Help! is about the first time I asked for help, and when I realized I needed support for my mental health. It communicates what it feels like to suffer from anxiety and depression in participatory pop-culture references that anyone can understand.
I’m interested in mental illness not being something over there happening to someone else, I want audiences to get right up close and personal with it, but obviously not the real thing. I’ve been there and I can safely say that I wouldn’t wish severe anxiety or depression on my worst enemy.
Part of the show features you asking audience members up onstage to help you put yourself back together again. Is that unpredicctability exciting or nerve-wracking?
I spend most of the piece doing bits of audience participation that lead up to that moment. So by that point everyone is really on board. There is a bit before that which is really nerve-wracking. I won’t actually continue the performance unless someone helps me. That’s the most nerve-wracking moment for me, because I know that if no one comes up the show won’t go on. Luckily that’s never happened, someone has got up even if it takes a few minutes, but I love that moment where everyone in the audience is looking round at each other, and a few people have got to the edges of their seats and are like… are you going to, or am I? Who’s going to be brave enough?
What message, or thoughts, do you hope to send audiences away with at the end of the evening?
I hope that everyone has been able to connect with the story in some way.
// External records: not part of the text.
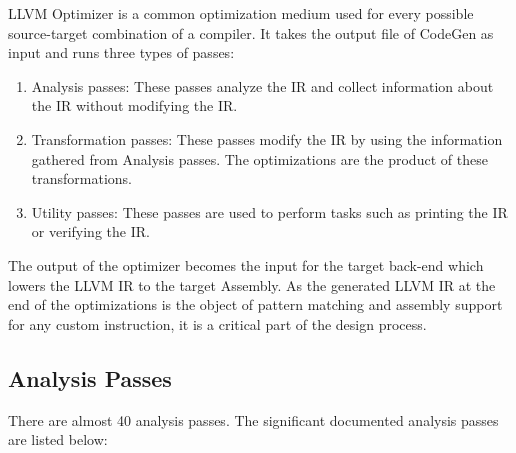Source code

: LLVM Optimizer is a common optimization medium used for every possible source-target combination of a compiler. It takes the output file of CodeGen as input and runs three types of passes:

\begin{enumerate}
    \item Analysis passes: These passes analyze the IR and collect information about the IR without modifying the IR. 
    \item Transformation passes: These passes modify the IR by using the information gathered from Analysis passes. The optimizations are the product of these transformations. 
    \item Utility passes: These passes are used to perform tasks such as printing the IR or verifying the IR. 
\end{enumerate}

The output of the optimizer becomes the input for the target back-end which lowers the LLVM IR to the target Assembly. As the generated LLVM IR at the end of the optimizations is the object of pattern matching and assembly support for any custom instruction, it is a critical part of the design process.

\subsection{Analysis Passes}
There are almost 40 analysis passes. The significant documented analysis passes are listed below:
That people feel uplifted, like they’ve had fun but also been invited to think about a challenging issue in a non-threatening way. I hope that people feel better able to have conversations about mental illness, anxiety and depression. That maybe it will inspire a conversation with someone else about how they are feeling, encourage them to ask for help or to ask someone who they think might be experiencing mental health issues if else if they need anything, or whether there is any way they could help.
Making a piece of theatre for public consumption is always a brave thing to do – for someone who has experienced mental health difficulties (which I imagine must include doubts about your own self-worth…?) as well must be braver still. Has the show taken a lot of courage to make?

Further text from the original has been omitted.